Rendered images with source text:
※

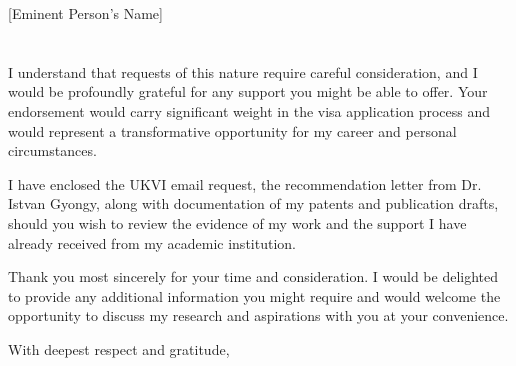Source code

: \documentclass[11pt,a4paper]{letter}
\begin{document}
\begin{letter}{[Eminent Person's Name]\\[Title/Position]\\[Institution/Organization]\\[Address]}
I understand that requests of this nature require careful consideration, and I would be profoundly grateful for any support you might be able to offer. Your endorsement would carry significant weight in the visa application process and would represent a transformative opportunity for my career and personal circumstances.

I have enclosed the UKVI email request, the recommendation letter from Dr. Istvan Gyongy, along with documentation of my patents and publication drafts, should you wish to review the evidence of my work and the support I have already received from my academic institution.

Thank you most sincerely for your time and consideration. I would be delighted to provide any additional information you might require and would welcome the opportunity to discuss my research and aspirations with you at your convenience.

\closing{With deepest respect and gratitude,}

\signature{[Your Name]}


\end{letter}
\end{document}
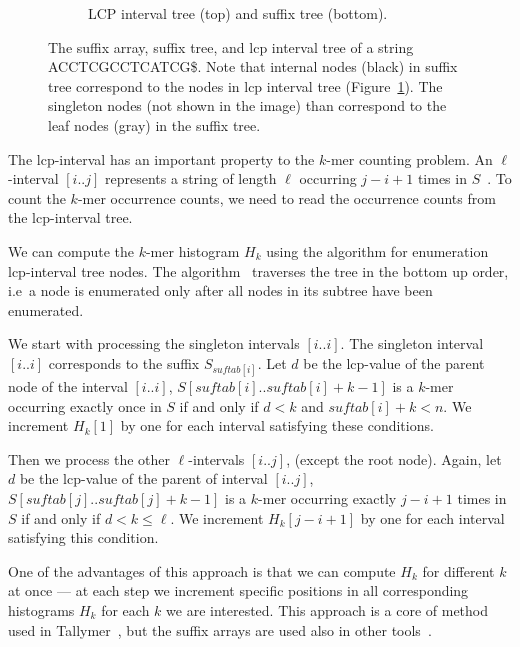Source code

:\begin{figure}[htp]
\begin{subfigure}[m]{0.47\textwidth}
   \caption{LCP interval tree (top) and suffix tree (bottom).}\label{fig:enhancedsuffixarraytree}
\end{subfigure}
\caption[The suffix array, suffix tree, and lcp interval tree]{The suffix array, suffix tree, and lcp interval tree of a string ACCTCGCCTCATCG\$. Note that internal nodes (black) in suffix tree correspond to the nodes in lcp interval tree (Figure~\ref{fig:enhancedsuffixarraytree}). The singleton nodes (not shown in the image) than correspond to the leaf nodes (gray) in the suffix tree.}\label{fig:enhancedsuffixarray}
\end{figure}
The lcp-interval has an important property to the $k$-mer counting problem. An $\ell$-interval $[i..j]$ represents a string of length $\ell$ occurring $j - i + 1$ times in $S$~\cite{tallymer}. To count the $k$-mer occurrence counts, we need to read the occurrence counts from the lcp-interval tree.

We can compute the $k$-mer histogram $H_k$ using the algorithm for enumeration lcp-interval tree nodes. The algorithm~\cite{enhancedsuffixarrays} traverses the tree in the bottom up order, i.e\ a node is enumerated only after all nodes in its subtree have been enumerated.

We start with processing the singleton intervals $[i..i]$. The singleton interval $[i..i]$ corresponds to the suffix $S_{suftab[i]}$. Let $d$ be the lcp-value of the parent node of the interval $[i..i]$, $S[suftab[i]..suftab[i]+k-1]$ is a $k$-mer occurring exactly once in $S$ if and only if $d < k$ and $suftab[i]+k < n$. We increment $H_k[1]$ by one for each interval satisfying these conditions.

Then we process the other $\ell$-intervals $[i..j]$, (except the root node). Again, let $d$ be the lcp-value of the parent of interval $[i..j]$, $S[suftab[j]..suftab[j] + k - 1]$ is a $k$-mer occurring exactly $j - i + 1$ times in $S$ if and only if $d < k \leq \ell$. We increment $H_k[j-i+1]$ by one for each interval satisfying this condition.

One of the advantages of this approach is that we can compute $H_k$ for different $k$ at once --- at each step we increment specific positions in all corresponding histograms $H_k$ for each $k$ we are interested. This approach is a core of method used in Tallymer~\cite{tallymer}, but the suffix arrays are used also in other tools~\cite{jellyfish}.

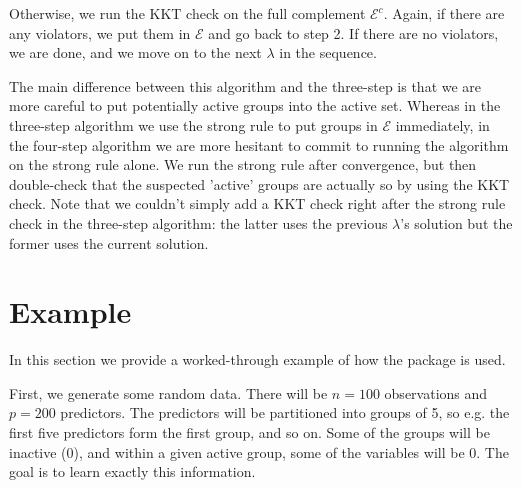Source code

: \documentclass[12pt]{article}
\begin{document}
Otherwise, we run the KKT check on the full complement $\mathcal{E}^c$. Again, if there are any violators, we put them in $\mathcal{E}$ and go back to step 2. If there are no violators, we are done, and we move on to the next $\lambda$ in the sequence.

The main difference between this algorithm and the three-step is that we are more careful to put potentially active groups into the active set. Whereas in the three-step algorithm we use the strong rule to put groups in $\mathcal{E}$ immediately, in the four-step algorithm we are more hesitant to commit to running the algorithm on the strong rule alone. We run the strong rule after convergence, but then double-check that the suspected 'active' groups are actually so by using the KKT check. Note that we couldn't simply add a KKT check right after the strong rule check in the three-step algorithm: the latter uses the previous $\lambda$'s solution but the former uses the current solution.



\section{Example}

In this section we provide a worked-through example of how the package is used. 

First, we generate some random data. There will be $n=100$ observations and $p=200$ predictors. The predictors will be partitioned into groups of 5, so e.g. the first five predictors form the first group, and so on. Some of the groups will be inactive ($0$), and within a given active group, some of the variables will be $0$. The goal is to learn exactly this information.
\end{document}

※

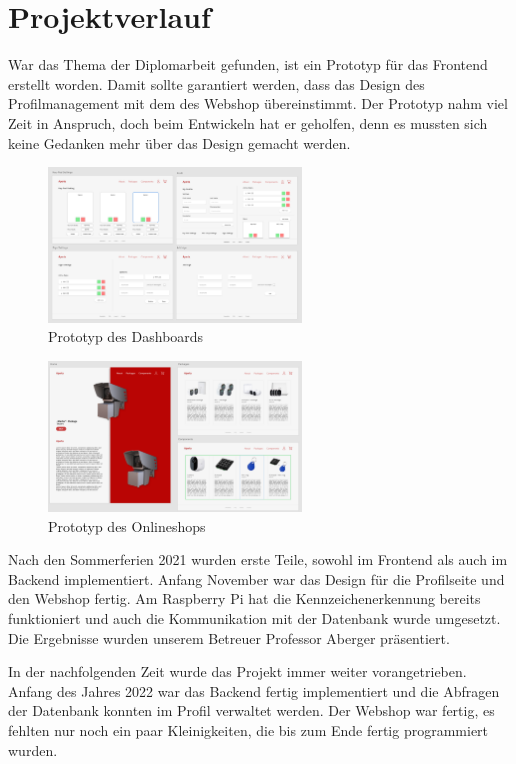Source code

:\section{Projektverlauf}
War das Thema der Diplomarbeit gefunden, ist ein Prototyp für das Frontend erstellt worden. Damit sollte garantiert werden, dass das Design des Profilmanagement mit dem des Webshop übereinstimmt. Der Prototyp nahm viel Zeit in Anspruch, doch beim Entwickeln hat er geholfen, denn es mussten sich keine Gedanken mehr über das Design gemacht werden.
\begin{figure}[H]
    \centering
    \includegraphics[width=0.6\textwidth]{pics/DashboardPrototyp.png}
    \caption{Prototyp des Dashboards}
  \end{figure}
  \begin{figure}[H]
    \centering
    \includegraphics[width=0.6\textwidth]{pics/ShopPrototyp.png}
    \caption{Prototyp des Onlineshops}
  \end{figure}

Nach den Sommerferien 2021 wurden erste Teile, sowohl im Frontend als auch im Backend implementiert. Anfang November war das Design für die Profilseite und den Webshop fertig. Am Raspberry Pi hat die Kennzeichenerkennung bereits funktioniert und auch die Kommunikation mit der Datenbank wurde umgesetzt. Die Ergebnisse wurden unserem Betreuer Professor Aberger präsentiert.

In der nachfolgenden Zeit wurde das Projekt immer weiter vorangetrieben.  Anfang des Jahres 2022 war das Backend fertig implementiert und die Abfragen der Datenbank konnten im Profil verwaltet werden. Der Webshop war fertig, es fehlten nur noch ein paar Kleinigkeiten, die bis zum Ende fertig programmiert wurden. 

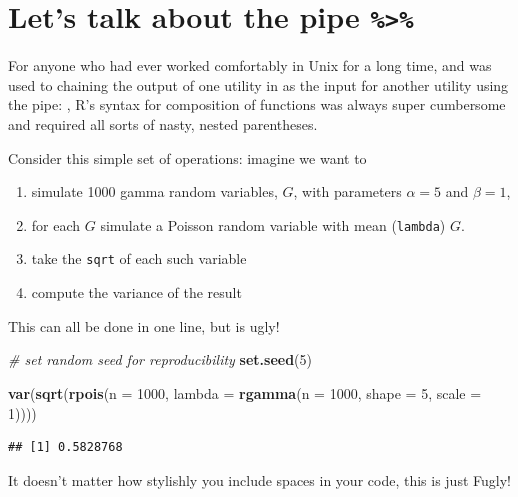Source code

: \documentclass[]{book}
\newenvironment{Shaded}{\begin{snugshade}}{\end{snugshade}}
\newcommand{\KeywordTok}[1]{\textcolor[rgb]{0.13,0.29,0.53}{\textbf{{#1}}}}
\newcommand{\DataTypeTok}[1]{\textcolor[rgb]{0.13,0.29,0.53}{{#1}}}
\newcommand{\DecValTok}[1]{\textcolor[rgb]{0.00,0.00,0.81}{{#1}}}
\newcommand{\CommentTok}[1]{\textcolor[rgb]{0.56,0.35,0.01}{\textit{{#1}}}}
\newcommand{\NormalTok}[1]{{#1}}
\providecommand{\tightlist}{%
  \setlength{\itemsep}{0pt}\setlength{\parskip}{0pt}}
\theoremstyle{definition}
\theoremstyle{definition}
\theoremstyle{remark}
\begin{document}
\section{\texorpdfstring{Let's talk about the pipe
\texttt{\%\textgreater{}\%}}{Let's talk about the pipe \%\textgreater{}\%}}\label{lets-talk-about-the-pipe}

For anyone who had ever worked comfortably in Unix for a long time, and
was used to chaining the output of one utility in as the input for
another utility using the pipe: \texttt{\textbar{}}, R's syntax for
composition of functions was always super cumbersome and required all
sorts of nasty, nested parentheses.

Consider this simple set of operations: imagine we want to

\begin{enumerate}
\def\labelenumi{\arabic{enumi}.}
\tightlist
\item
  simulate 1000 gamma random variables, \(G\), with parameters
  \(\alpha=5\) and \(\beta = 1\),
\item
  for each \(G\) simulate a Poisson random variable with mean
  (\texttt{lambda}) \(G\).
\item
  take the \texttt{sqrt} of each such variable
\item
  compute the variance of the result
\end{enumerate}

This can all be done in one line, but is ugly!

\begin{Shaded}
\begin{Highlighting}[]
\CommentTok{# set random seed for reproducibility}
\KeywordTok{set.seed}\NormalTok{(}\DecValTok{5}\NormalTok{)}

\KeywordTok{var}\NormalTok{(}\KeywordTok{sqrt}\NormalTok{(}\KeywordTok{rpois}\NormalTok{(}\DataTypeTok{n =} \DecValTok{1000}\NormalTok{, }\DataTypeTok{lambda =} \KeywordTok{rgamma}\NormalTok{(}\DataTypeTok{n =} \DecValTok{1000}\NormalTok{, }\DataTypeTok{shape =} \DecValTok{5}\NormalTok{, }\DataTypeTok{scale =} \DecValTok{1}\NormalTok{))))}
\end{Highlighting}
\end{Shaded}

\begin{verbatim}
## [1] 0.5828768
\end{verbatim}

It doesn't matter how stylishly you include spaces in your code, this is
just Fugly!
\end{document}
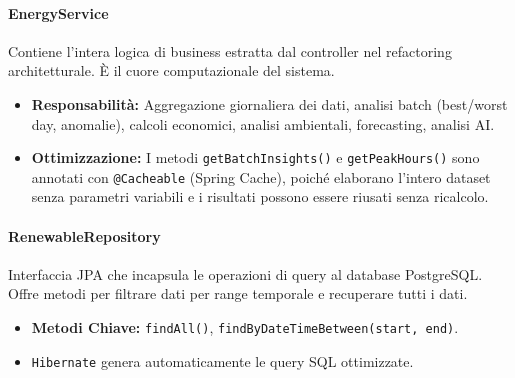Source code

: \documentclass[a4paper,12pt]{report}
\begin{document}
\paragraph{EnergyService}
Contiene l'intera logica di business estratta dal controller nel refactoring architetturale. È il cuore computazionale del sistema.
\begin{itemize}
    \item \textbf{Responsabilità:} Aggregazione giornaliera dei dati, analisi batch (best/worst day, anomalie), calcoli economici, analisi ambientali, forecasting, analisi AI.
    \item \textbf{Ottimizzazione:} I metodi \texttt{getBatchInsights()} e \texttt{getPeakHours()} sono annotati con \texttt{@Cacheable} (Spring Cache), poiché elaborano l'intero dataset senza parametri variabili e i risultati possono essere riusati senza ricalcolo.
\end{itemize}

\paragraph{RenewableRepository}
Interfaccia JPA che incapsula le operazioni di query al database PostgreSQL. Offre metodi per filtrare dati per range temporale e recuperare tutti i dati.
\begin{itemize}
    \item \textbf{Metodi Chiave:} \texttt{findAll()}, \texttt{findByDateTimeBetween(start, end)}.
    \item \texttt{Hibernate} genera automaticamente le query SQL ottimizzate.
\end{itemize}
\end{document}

※

A complete answer gives every line of the data that includes "have".

I have enclosed the UKVI email request, the recommendation letter from Dr. Istvan Gyongy, along with documentation of my patents and publication drafts, should you wish to review the evidence of my work and the support I have already received from my academic institution.
We can compute the $k$-mer histogram $H_k$ using the algorithm for enumeration lcp-interval tree nodes. The algorithm~\cite{enhancedsuffixarrays} traverses the tree in the bottom up order, i.e\ a node is enumerated only after all nodes in its subtree have been enumerated.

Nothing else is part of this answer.